»»

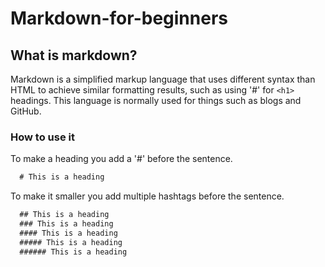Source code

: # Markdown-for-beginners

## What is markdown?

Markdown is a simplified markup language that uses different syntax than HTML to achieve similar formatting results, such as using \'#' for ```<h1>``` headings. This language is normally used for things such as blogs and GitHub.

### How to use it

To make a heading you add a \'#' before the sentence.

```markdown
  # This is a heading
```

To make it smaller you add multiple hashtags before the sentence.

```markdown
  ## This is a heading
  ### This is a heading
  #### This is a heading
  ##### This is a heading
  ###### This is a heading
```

««

- Your task
A picture-free version of all the records, repeated exactly, is what to return.

- Result for this exercise
Source code

: # Markdown-for-beginners

## What is markdown?

Markdown is a simplified markup language that uses different syntax than HTML to achieve similar formatting results, such as using \'#' for ```<h1>``` headings. This language is normally used for things such as blogs and GitHub.

### How to use it

To make a heading you add a \'#' before the sentence.

```markdown
  # This is a heading
```

To make it smaller you add multiple hashtags before the sentence.

```markdown
  ## This is a heading
  ### This is a heading
  #### This is a heading
  ##### This is a heading
  ###### This is a heading
```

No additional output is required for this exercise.